### Aim of the task
Calculate how many lines in the following records hold the word "заповідників", and report that number without comment.

▬▬▬

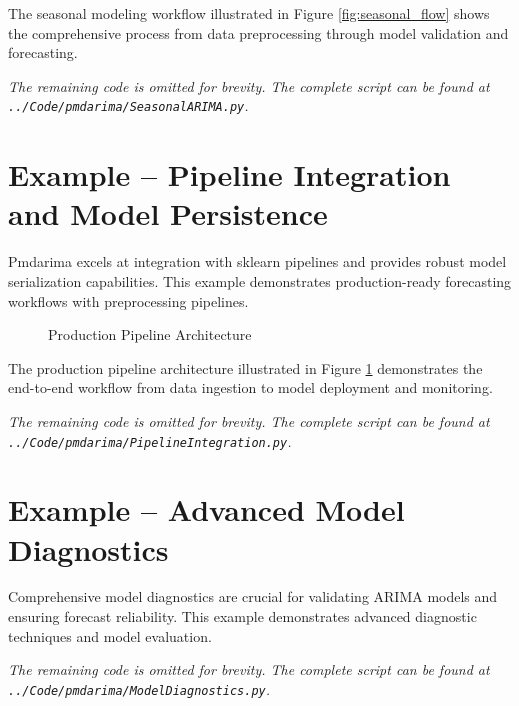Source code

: The seasonal modeling workflow illustrated in Figure \ref{fig:seasonal_flow} shows the comprehensive process from data preprocessing through model validation and forecasting.


\noindent\textit{The remaining code is omitted for brevity. The complete script can be found at \texttt{../Code/pmdarima/SeasonalARIMA.py}.}

\section{Example -- Pipeline Integration and Model Persistence}
\label{sec:pipeline_example}

Pmdarima excels at integration with sklearn pipelines and provides robust model serialization capabilities. This example demonstrates production-ready forecasting workflows with preprocessing pipelines.

\begin{figure}[htbp]
	\centering
    
	\caption{Production Pipeline Architecture}
	\label{fig:pipelineDeployment}
\end{figure}

The production pipeline architecture illustrated in Figure \ref{fig:pipelineDeployment} demonstrates the end-to-end workflow from data ingestion to model deployment and monitoring.


\noindent\textit{The remaining code is omitted for brevity. The complete script can be found at \texttt{../Code/pmdarima/PipelineIntegration.py}.}

\section{Example -- Advanced Model Diagnostics}
\label{sec:diagnostics_example}

Comprehensive model diagnostics are crucial for validating ARIMA models and ensuring forecast reliability. This example demonstrates advanced diagnostic techniques and model evaluation.


\noindent\textit{The remaining code is omitted for brevity. The complete script can be found at \texttt{../Code/pmdarima/ModelDiagnostics.py}.}

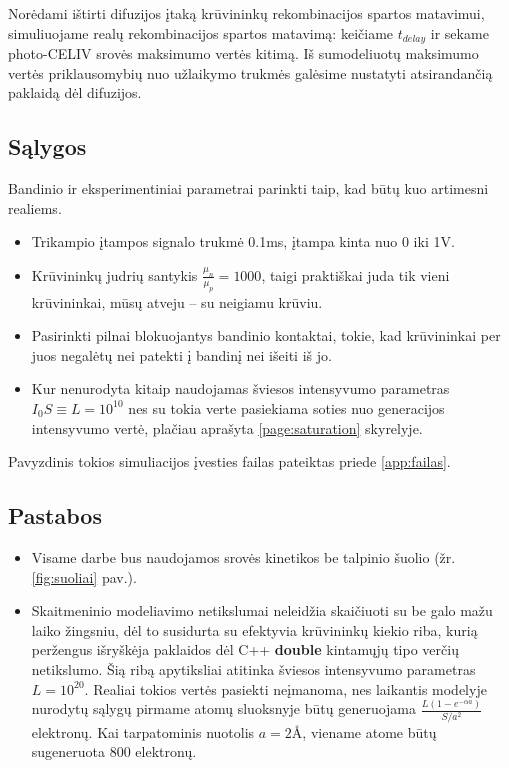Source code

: Norėdami ištirti difuzijos įtaką krūvininkų rekombinacijos spartos matavimui, simuliuojame realų rekombinacijos spartos matavimą: keičiame \(t_{delay}\) ir sekame photo-CELIV srovės maksimumo vertės kitimą. Iš sumodeliuotų maksimumo vertės priklausomybių nuo užlaikymo trukmės galėsime nustatyti atsirandančią paklaidą dėl difuzijos.

\subsection{Sąlygos}
\label{page:params}
Bandinio ir eksperimentiniai parametrai parinkti taip, kad būtų kuo artimesni realiems.
\begin{itemize}
\item Trikampio įtampos signalo trukmė 0.1ms, įtampa kinta nuo 0 iki 1V.
\item Krūvininkų judrių santykis \(\frac{\mu_n}{\mu_p} = 1000\), taigi praktiškai juda tik vieni krūvininkai, mūsų atveju -- su neigiamu krūviu. 
\item Pasirinkti pilnai blokuojantys bandinio kontaktai, tokie, kad krūvininkai per juos negalėtų nei patekti į bandinį  nei išeiti iš jo.
\item Kur nenurodyta kitaip naudojamas šviesos intensyvumo parametras \(I_0 S \equiv L = 10^{10} \) nes su tokia verte pasiekiama soties nuo generacijos intensyvumo vertė, plačiau aprašyta \ref{page:saturation} skyrelyje.
\end{itemize}
Pavyzdinis tokios simuliacijos įvesties failas pateiktas priede \ref{app:failas}.

\subsection{Pastabos}
\label{page:specials}
\begin{itemize}
\item Visame darbe bus naudojamos srovės kinetikos be talpinio šuolio (žr. \ref{fig:suoliai} pav.).
\item Skaitmeninio modeliavimo netikslumai neleidžia skaičiuoti su be galo mažu laiko žingsniu, dėl to susidurta su efektyvia krūvininkų kiekio riba, kurią peržengus išryškėja paklaidos dėl C++ \textbf{double} kintamųjų tipo verčių netikslumo. Šią ribą apytiksliai atitinka šviesos intensyvumo parametras $L=10^{20}$. Realiai tokios vertės pasiekti neįmanoma, nes laikantis modelyje nurodytų sąlygų pirmame atomų sluoksnyje būtų generuojama $\frac{L (1-e^{-\alpha a})}{S/a^2}$ elektronų. Kai tarpatominis nuotolis $a = 2$\AA, viename atome būtų sugeneruota $800$ elektronų.
\end{itemize}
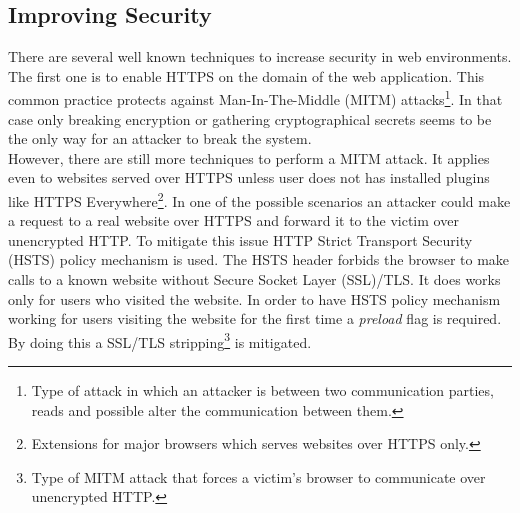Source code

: \documentclass{article} %
\begin{document}
\subsection{Improving Security}
There are several well known techniques to increase security in web environments. The first one is to enable HTTPS on the domain of the web application. This common practice protects against Man-In-The-Middle (MITM) attacks\footnote{Type of attack in which an attacker is between two communication parties, reads and possible alter the communication between them.}. In that case only breaking encryption or gathering cryptographical secrets seems to be the only way for an attacker to break the system.\\
\newline
However, there are still more techniques to perform a MITM attack. It applies even to websites served over HTTPS unless user does not has installed plugins like HTTPS Everywhere\footnote{Extensions for major browsers which serves websites over HTTPS only.}. In one of the possible scenarios an attacker could make a request to a real website over HTTPS and forward it to the victim over unencrypted HTTP. To mitigate this issue HTTP Strict Transport Security (HSTS) policy mechanism is used. The HSTS header forbids the browser to make calls to a known website without Secure Socket Layer (SSL)/TLS. It does works only for users who visited the website. In order to have HSTS policy mechanism working for users visiting the website for the first time a \textit{preload} flag is required. By doing this a SSL/TLS stripping\footnote{Type of MITM attack that forces a victim's browser to communicate over unencrypted HTTP.} is mitigated.\\
\newline
\end{document}
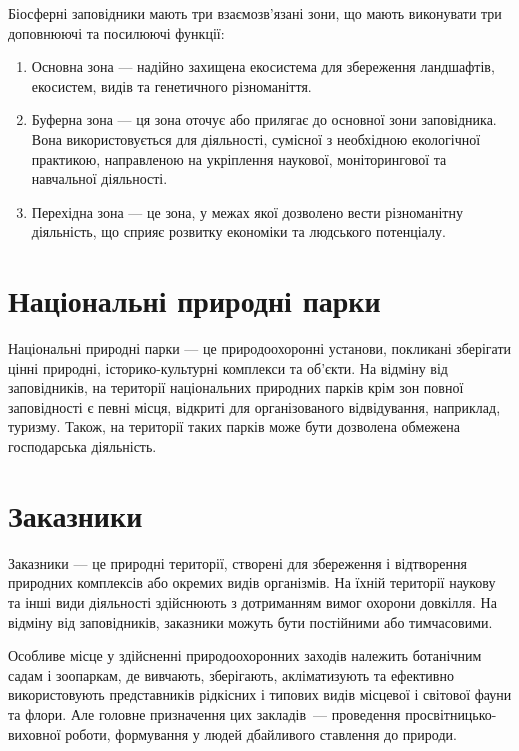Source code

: \documentclass[a4paper,oneside,DIV=10,12pt]{scrreprt}
\begin{document}
				Біосферні заповідники мають три взаємо\-зв'я\-за\-ні зони, що мають виконувати три доповнюючі та посилюючі функції:
				\begin{enumerate}
					\item Основна зона --- надійно захищена екосистема для збереження ландшафтів, екосистем, видів та генетичного різноманіття.
					\item Буферна зона --- ця зона оточує або прилягає до основної зони заповідника. Вона використовується для діяльності, сумісної з необхідною екологічної практикою, направленою на укріплення наукової, моніторингової та навчальної діяльності.
					\item Перехідна зона --- це зона, у межах якої дозволено вести різноманітну діяльність, що сприяє розвитку економіки та людського потенціалу.
				\end{enumerate}
				
		\section{Національні природні парки}
			Національні природні парки --- це природоохоронні установи, покликані зберігати цінні природні, історико-культурні комплекси та об'єкти. На відміну від заповідників, на території національних природних парків крім зон повної заповідності є певні місця, відкриті для організованого відвідування, наприклад, туризму. Також, на території таких парків може бути дозволена обмежена господарська діяльність.
			
		\section{Заказники}
			Заказники --- це природні території, створені для збереження і відтворення природних комплексів або окремих видів організмів. На їхній території наукову та інші види діяльності здійснюють з дотриманням вимог охорони довкілля. На відміну від заповідників, заказники можуть бути постійними або тимчасовими.
			
			Особливе місце у здійсненні природоохоронних заходів належить ботанічним садам і зоопаркам, де вивчають, зберігають, акліматизують та ефективно використовують представників рідкісних і типових видів місцевої і світової фауни та флори. Але головне призначення цих закладів~--- проведення просвітницько-виховної роботи, формування у людей дбайливого ставлення до природи.
\end{document}
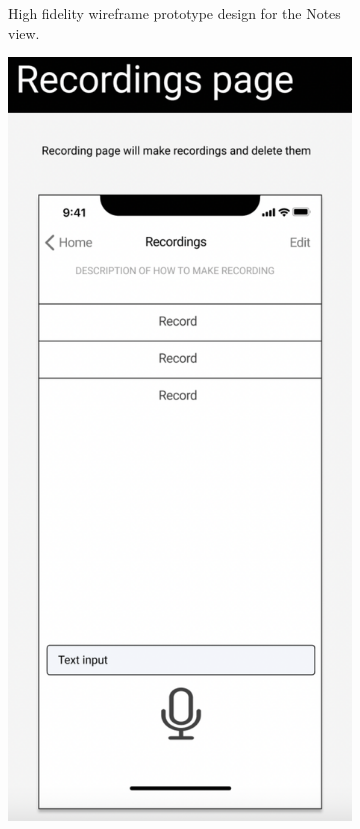 \documentclass{l4proj}
\begin{document}
\begin{appendices}
\begin{figure}[H]
\begin{subfigure}[b]{0.3\textwidth}
        \caption{High fidelity wireframe prototype design for the Notes view.}
        \label{fig:NotesWireframe}
    \end{subfigure}   
    \begin{subfigure}[b]{0.3\textwidth}
        \includegraphics[scale=0.3]{images/RecordingsWireframe.pdf}

\end{subfigure}
\end{figure}
\end{appendices}
\end{document}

▬▬▬

### Answer space
2